Down to the last line, retype each line of the entries exactly, starting with the one that contains "创建一个 Volume 分区并将 EFI 挂载到这个分区".
*** Opening Record excerpts ***
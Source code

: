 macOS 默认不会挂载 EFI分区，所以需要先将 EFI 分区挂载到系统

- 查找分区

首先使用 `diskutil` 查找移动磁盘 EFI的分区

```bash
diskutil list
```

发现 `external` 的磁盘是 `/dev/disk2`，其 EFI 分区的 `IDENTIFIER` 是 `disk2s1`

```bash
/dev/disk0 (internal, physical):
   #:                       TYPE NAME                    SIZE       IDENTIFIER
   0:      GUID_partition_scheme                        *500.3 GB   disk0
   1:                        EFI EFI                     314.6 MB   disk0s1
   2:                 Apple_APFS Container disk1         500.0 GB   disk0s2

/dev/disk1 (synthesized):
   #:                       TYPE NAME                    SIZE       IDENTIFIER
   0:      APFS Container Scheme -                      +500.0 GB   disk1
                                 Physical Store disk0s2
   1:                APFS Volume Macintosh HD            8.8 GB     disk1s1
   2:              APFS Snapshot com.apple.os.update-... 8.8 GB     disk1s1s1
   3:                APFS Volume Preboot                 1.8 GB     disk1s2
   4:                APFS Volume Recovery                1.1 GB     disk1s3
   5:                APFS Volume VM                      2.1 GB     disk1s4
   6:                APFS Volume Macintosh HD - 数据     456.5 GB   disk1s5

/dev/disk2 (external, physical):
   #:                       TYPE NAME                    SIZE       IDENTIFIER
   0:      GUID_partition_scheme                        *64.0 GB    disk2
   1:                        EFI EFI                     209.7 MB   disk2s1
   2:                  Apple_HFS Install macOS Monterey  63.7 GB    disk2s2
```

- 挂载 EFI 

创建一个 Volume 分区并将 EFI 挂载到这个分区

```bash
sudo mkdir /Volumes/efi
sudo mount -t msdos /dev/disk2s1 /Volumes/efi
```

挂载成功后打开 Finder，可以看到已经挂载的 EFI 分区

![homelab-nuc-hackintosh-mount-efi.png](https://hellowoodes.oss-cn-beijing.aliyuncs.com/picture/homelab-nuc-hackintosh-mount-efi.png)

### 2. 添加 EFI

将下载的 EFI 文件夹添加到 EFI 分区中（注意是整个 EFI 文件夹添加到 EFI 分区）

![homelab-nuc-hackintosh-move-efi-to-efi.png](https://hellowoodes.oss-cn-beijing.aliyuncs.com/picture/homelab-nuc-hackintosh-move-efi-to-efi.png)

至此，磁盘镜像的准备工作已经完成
*** Closing Record excerpts ***
Your solution:
创建一个 Volume 分区并将 EFI 挂载到这个分区

```bash
sudo mkdir /Volumes/efi
sudo mount -t msdos /dev/disk2s1 /Volumes/efi
```

挂载成功后打开 Finder，可以看到已经挂载的 EFI 分区

![homelab-nuc-hackintosh-mount-efi.png](https://hellowoodes.oss-cn-beijing.aliyuncs.com/picture/homelab-nuc-hackintosh-mount-efi.png)

### 2. 添加 EFI

将下载的 EFI 文件夹添加到 EFI 分区中（注意是整个 EFI 文件夹添加到 EFI 分区）

![homelab-nuc-hackintosh-move-efi-to-efi.png](https://hellowoodes.oss-cn-beijing.aliyuncs.com/picture/homelab-nuc-hackintosh-move-efi-to-efi.png)

至此，磁盘镜像的准备工作已经完成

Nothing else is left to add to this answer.